Nature of Employer’s Business
A court will have regard to the nature of the employer’s business as well as to the industry in which the business operates. For example, a longer period of restraint may be less likely to be reasonable in technologically advanced and fast paced industries.
Nature of Employee Job Duties
A court will have regard to the extent to which the employee is in a position to damage the employer’s business interests. For example, aggressive restraints against soliciting clients are more likely to be reasonable where an employee will have access to highly confidential client information or will have frequent contact with clients.
Seniority of Employee
The more junior the employee is, the more difficult it is to justify the reasonableness of restraint.
Relationships of Employee
In cases of non-solicitation restraints, the court is more likely to enforce a clause where the employee is restricted from soliciting a person with whom the employee had contact or personal influence over within a certain period of time preceding the termination of employment.
In the case of a restrictive covenant in the form of a non-solicitation of clients, the court will consider the time needed for the outgoing employee to break connections with the clients and for another employee to have a reasonable opportunity to demonstrate his effectiveness to customers to re-establish relationships following the departure of the outgoing employee.
In the case of a restrictive covenant in the form of a non-solicitation of employees, the court may consider such a restraint to be more reasonable if non-solicitation is limited to employees who are difficult to replace rather than if non-solicitation applies to all employees of whatever job nature. In other words, the more specialised an individual, the more likely it is that a court will enforce a clause preventing an outgoing employee from poaching that individual.
Where an employee is put on garden leave and has no actual involvement in the business, the court may take that period into account in calculating the total period of restraint for the purpose of determining the reasonableness of that period.
The court may be more inclined to consider a restraint to be reasonable if the employee is adequately compensated for the restraint.

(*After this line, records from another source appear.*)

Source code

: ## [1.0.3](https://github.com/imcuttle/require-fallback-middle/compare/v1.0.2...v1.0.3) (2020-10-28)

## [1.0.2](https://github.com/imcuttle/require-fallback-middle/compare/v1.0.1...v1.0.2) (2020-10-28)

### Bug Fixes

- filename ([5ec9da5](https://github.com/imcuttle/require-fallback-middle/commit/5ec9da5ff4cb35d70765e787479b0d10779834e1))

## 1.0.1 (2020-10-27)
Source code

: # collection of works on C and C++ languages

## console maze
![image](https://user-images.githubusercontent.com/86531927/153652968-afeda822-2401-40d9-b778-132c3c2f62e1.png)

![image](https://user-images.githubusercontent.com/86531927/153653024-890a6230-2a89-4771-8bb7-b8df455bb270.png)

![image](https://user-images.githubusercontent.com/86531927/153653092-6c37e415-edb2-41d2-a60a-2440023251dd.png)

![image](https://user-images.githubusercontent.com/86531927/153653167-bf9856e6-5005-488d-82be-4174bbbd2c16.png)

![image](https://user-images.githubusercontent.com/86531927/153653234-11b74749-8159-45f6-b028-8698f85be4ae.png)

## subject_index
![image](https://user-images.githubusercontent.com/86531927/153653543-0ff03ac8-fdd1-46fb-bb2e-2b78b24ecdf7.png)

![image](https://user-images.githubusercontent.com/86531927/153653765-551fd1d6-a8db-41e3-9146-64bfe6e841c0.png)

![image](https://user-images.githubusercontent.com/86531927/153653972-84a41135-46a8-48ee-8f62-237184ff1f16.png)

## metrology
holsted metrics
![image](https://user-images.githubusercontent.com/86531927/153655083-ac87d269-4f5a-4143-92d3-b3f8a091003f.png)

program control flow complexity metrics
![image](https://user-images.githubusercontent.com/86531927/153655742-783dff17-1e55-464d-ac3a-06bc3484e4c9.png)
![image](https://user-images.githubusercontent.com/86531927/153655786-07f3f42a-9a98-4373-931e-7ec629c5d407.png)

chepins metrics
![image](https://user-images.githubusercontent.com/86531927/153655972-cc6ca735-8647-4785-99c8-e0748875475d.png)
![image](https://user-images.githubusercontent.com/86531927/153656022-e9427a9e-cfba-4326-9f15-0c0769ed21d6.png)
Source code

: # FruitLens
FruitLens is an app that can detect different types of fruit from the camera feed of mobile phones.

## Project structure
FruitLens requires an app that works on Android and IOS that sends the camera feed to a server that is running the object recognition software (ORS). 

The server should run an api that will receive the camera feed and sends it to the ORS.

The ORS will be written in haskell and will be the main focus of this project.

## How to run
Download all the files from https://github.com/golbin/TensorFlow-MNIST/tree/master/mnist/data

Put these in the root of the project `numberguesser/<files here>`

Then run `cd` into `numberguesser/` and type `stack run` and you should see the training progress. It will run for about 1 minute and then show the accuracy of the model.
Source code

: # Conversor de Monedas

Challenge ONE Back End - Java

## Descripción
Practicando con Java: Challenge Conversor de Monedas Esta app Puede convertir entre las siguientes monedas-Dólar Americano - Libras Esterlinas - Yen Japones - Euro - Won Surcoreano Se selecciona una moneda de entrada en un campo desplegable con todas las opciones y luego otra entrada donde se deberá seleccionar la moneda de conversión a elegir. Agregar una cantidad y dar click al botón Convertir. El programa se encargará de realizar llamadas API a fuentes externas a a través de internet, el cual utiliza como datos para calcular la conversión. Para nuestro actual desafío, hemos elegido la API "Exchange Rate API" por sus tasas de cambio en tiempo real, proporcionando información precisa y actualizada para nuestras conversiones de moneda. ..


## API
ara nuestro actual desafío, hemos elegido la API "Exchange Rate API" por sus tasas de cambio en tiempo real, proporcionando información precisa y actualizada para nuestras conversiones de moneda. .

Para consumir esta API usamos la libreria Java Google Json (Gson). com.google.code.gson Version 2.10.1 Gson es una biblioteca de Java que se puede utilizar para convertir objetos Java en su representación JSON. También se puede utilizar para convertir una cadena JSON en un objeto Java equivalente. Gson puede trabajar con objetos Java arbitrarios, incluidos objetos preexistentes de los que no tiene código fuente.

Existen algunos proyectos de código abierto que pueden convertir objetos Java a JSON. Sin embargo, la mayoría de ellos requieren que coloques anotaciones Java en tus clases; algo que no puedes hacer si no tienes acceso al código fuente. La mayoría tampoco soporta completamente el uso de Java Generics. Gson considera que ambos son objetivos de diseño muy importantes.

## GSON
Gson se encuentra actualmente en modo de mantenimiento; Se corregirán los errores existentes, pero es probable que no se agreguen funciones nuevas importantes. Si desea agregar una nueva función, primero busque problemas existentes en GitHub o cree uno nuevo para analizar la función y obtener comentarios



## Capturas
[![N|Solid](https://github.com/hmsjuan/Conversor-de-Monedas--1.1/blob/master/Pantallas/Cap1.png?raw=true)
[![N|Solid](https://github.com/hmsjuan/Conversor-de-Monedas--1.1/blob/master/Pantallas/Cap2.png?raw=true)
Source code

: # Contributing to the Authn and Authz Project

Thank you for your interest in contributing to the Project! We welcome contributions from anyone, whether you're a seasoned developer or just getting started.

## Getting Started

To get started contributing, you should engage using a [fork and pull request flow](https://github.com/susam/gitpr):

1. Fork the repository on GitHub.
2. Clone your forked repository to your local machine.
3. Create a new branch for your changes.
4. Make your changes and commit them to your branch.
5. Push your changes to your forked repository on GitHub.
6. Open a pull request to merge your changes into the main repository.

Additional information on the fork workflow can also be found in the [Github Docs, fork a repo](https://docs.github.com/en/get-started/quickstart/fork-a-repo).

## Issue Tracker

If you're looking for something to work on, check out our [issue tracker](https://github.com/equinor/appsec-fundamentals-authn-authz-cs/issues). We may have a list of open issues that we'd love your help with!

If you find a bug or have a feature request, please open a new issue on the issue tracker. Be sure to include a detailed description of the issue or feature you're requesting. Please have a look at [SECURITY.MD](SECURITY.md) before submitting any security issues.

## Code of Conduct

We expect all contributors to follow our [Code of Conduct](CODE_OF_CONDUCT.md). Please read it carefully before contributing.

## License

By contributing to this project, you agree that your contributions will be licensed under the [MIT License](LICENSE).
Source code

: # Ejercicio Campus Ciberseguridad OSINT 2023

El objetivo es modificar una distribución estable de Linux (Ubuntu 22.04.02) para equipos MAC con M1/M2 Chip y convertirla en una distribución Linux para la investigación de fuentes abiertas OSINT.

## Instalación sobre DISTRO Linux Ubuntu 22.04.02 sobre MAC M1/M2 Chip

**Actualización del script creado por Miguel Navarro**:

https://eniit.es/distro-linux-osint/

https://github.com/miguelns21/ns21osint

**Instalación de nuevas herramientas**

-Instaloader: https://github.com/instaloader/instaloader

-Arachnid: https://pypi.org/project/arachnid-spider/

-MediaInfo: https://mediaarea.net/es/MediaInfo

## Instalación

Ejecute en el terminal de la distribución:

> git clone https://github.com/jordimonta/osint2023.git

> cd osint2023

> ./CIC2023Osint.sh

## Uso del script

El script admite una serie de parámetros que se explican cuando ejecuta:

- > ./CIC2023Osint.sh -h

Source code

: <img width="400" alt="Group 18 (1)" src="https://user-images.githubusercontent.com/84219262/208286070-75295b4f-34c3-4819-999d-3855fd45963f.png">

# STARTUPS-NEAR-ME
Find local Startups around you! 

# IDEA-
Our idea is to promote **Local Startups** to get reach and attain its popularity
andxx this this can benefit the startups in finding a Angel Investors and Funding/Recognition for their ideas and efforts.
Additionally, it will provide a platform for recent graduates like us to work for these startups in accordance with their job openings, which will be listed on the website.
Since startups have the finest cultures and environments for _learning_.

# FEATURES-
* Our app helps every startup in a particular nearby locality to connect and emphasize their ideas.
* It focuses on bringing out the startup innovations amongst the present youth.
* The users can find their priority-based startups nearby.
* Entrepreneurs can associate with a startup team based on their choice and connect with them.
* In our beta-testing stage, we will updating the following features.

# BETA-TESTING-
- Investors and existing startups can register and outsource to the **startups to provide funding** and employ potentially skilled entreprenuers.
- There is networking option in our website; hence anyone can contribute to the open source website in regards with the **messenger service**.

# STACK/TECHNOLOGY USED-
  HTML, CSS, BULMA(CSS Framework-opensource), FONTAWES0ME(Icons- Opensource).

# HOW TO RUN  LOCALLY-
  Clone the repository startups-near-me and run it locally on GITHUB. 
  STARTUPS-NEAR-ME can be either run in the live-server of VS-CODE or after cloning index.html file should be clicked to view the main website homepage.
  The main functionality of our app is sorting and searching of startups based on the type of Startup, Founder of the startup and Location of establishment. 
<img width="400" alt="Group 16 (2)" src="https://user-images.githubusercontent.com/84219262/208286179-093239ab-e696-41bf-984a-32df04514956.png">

So, for example, if the employee will receive their full salary whilst complying with the restraint, the restraint will more likely be enforceable even though the employee is unable to use his skills and knowledge to work.
Termination of Employment
Where an employer breaches the employment contract, it is possible that the post-employment restrictive covenants do not survive the termination of employment.
Under Hong Kong employment law, a restrictive covenant must be sufficiently clear and unambiguous. An uncertain or ambiguous term will be construed against the employer.
For instance, a court may have difficulty construing a clause prohibiting solicitation of “senior employees” if there is no definition of a “senior employee”. In these circumstances, it may construe the term differently than the employer expected.
Court Approach Where Restraint Unenforceable
Generally, the court will not rewrite a post-employment restrictive covenant to turn an unenforceable restraint into one that is enforceable. Thus, for example, a court will not reduce the period of restriction stated to be 12 months down to 6 months. The court may however, delete specific language which it considers to be unreasonable from a restrictive covenant so that the restraint becomes reasonable. So, for example, where a restraint provides for a restriction on “Hong Kong, Singapore and Malaysia”, the court may opt to strike down the restriction in Singapore but keep the restrictions in Hong Kong and Malaysia.